ACTIVITY: The whole listing that follows should be printed again, unchanged.

EXERCISE MATERIALS:
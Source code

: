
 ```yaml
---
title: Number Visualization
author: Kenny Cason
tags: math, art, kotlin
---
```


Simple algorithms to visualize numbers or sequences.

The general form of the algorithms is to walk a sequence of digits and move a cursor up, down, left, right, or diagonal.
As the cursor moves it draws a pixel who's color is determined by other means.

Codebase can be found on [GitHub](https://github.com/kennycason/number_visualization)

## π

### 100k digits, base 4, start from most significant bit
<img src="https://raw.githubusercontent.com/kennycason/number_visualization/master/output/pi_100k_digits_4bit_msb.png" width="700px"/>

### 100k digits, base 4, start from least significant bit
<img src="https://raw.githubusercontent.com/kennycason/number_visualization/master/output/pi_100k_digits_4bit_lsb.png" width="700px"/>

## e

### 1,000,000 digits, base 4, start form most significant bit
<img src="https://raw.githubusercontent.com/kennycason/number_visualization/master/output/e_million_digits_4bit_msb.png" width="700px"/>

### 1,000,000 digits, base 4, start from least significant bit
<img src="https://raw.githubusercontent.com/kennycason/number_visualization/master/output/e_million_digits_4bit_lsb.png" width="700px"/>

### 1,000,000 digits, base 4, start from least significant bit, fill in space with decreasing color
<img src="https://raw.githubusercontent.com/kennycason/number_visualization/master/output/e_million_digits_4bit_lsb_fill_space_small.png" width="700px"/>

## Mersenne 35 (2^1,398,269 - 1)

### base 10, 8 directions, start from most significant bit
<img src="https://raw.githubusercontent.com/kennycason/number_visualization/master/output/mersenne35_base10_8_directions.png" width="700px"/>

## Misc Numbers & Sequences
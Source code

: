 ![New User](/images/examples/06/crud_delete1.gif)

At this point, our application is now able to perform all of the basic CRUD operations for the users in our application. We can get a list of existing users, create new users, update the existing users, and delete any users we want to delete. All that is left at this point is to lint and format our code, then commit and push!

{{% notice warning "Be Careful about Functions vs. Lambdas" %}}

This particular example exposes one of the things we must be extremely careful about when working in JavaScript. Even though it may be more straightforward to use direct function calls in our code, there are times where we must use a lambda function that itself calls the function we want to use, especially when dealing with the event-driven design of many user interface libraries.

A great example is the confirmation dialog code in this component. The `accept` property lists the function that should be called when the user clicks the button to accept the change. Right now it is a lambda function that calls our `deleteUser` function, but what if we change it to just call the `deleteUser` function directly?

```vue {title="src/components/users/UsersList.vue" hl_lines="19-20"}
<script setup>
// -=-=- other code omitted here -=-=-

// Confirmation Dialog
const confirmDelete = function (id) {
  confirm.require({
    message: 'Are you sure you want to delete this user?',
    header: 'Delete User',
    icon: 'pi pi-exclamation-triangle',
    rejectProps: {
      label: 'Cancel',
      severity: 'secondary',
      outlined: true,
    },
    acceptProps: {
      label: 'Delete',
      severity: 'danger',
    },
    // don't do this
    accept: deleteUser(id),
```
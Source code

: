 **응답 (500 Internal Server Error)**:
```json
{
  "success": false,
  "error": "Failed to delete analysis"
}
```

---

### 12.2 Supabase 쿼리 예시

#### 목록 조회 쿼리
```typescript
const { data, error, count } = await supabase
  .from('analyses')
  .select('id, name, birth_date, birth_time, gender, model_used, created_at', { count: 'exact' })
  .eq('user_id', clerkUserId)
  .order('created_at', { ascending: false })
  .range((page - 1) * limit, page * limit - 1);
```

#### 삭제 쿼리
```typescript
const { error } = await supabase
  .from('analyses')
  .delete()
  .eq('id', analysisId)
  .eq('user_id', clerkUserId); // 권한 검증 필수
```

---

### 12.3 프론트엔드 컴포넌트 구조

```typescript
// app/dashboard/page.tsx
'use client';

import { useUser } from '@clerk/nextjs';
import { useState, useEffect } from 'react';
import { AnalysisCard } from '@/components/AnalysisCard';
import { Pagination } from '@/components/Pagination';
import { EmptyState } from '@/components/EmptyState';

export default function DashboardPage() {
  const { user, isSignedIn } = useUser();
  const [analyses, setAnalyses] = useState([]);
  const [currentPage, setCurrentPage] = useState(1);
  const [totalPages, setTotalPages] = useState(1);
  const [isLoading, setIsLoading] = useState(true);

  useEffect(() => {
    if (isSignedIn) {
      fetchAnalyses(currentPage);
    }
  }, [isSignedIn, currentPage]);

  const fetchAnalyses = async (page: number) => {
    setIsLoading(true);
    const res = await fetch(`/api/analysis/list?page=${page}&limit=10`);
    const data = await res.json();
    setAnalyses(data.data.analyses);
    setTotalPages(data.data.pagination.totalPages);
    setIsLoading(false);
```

TASK SOLUTION:
Source code

:
 ```yaml
---
title: Number Visualization
author: Kenny Cason
tags: math, art, kotlin
---
```


Simple algorithms to visualize numbers or sequences.

The general form of the algorithms is to walk a sequence of digits and move a cursor up, down, left, right, or diagonal.
As the cursor moves it draws a pixel who's color is determined by other means.

Codebase can be found on [GitHub](https://github.com/kennycason/number_visualization)

## π

### 100k digits, base 4, start from most significant bit
<img src="https://raw.githubusercontent.com/kennycason/number_visualization/master/output/pi_100k_digits_4bit_msb.png" width="700px"/>

### 100k digits, base 4, start from least significant bit
<img src="https://raw.githubusercontent.com/kennycason/number_visualization/master/output/pi_100k_digits_4bit_lsb.png" width="700px"/>

## e

### 1,000,000 digits, base 4, start form most significant bit
<img src="https://raw.githubusercontent.com/kennycason/number_visualization/master/output/e_million_digits_4bit_msb.png" width="700px"/>

### 1,000,000 digits, base 4, start from least significant bit
<img src="https://raw.githubusercontent.com/kennycason/number_visualization/master/output/e_million_digits_4bit_lsb.png" width="700px"/>

### 1,000,000 digits, base 4, start from least significant bit, fill in space with decreasing color
<img src="https://raw.githubusercontent.com/kennycason/number_visualization/master/output/e_million_digits_4bit_lsb_fill_space_small.png" width="700px"/>

## Mersenne 35 (2^1,398,269 - 1)

### base 10, 8 directions, start from most significant bit
<img src="https://raw.githubusercontent.com/kennycason/number_visualization/master/output/mersenne35_base10_8_directions.png" width="700px"/>

## Misc Numbers & Sequences
Source code

: ![New User](/images/examples/06/crud_delete1.gif)

At this point, our application is now able to perform all of the basic CRUD operations for the users in our application. We can get a list of existing users, create new users, update the existing users, and delete any users we want to delete. All that is left at this point is to lint and format our code, then commit and push!

{{% notice warning "Be Careful about Functions vs. Lambdas" %}}

This particular example exposes one of the things we must be extremely careful about when working in JavaScript. Even though it may be more straightforward to use direct function calls in our code, there are times where we must use a lambda function that itself calls the function we want to use, especially when dealing with the event-driven design of many user interface libraries.

A great example is the confirmation dialog code in this component. The `accept` property lists the function that should be called when the user clicks the button to accept the change. Right now it is a lambda function that calls our `deleteUser` function, but what if we change it to just call the `deleteUser` function directly?

```vue {title="src/components/users/UsersList.vue" hl_lines="19-20"}
<script setup>
// -=-=- other code omitted here -=-=-

// Confirmation Dialog
const confirmDelete = function (id) {
  confirm.require({
    message: 'Are you sure you want to delete this user?',
    header: 'Delete User',
    icon: 'pi pi-exclamation-triangle',
    rejectProps: {
      label: 'Cancel',
      severity: 'secondary',
      outlined: true,
    },
    acceptProps: {
      label: 'Delete',
      severity: 'danger',
    },
    // don't do this
    accept: deleteUser(id),
```
Source code

: **응답 (500 Internal Server Error)**:
```json
{
  "success": false,
  "error": "Failed to delete analysis"
}
```

---

### 12.2 Supabase 쿼리 예시

#### 목록 조회 쿼리
```typescript
const { data, error, count } = await supabase
  .from('analyses')
  .select('id, name, birth_date, birth_time, gender, model_used, created_at', { count: 'exact' })
  .eq('user_id', clerkUserId)
  .order('created_at', { ascending: false })
  .range((page - 1) * limit, page * limit - 1);
```

#### 삭제 쿼리
```typescript
const { error } = await supabase
  .from('analyses')
  .delete()
  .eq('id', analysisId)
  .eq('user_id', clerkUserId); // 권한 검증 필수
```

---

### 12.3 프론트엔드 컴포넌트 구조

```typescript
// app/dashboard/page.tsx
'use client';

import { useUser } from '@clerk/nextjs';
import { useState, useEffect } from 'react';
import { AnalysisCard } from '@/components/AnalysisCard';
import { Pagination } from '@/components/Pagination';
import { EmptyState } from '@/components/EmptyState';

export default function DashboardPage() {
  const { user, isSignedIn } = useUser();
  const [analyses, setAnalyses] = useState([]);
  const [currentPage, setCurrentPage] = useState(1);
  const [totalPages, setTotalPages] = useState(1);
  const [isLoading, setIsLoading] = useState(true);

  useEffect(() => {
    if (isSignedIn) {
      fetchAnalyses(currentPage);
    }
  }, [isSignedIn, currentPage]);

  const fetchAnalyses = async (page: number) => {
    setIsLoading(true);
    const res = await fetch(`/api/analysis/list?page=${page}&limit=10`);
    const data = await res.json();
    setAnalyses(data.data.analyses);
    setTotalPages(data.data.pagination.totalPages);
    setIsLoading(false);
```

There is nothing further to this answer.